--- Exercise requirements ---
Show all lines containing "HTMLElement" from the data below.

[Collected data]

------------------------------------------------

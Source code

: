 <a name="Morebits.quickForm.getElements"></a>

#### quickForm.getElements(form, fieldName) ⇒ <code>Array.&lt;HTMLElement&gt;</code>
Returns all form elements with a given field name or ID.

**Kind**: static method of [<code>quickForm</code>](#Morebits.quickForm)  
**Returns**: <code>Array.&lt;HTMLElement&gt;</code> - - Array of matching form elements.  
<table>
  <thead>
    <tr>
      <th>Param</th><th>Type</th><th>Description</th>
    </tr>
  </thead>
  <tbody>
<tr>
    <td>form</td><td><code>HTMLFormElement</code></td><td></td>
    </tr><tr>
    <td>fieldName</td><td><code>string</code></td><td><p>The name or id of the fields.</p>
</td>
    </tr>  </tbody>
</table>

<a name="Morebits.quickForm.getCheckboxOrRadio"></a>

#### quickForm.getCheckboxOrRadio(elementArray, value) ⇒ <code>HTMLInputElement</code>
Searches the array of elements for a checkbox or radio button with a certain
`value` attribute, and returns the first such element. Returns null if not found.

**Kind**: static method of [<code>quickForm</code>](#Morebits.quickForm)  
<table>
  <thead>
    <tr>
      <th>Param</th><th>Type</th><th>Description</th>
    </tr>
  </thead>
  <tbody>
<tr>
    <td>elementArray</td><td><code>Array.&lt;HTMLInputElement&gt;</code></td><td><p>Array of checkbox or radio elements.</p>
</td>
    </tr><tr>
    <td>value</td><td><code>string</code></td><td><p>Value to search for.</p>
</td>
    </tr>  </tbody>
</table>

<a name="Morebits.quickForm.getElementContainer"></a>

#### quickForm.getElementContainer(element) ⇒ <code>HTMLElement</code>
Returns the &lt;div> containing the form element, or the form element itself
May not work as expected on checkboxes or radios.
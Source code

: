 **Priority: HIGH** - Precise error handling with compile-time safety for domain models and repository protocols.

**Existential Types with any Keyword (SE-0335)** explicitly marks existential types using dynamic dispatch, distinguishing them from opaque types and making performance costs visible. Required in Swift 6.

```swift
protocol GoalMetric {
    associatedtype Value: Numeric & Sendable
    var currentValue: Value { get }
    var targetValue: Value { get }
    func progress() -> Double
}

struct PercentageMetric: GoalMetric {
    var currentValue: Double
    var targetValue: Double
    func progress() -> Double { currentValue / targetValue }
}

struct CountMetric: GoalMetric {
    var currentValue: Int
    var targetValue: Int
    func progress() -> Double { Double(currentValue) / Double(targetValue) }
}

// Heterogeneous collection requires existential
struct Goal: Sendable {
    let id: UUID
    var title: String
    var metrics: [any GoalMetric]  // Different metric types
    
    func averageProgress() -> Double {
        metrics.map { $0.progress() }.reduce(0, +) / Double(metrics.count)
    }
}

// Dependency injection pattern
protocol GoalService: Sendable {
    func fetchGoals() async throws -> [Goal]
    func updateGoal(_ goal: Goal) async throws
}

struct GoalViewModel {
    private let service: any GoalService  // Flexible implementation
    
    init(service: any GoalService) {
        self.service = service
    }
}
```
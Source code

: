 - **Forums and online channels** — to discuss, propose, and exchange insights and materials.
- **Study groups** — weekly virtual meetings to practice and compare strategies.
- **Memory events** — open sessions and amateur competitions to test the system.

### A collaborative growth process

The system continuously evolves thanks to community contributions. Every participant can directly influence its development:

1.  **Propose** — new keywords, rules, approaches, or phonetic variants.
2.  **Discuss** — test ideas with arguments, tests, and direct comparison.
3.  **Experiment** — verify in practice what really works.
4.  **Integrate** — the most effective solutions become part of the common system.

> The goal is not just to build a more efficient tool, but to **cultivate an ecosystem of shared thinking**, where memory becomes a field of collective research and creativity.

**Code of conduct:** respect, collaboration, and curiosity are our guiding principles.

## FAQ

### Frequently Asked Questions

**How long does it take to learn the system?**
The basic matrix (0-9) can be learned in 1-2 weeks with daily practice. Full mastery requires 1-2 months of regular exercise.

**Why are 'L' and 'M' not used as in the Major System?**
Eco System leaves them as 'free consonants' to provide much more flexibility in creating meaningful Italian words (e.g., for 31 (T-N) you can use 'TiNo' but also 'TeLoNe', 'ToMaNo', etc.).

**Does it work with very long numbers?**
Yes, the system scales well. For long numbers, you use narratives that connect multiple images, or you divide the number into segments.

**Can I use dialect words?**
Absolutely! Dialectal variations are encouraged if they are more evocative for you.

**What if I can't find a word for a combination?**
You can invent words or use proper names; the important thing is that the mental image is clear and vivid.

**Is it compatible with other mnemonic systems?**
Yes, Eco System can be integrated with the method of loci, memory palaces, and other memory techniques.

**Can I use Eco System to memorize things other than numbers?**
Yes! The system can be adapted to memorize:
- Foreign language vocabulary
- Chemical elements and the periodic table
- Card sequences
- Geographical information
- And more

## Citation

------------------------------------------------

--- Response ---
#### quickForm.getElements(form, fieldName) ⇒ <code>Array.&lt;HTMLElement&gt;</code>
**Returns**: <code>Array.&lt;HTMLElement&gt;</code> - - Array of matching form elements.  
#### quickForm.getElementContainer(element) ⇒ <code>HTMLElement</code>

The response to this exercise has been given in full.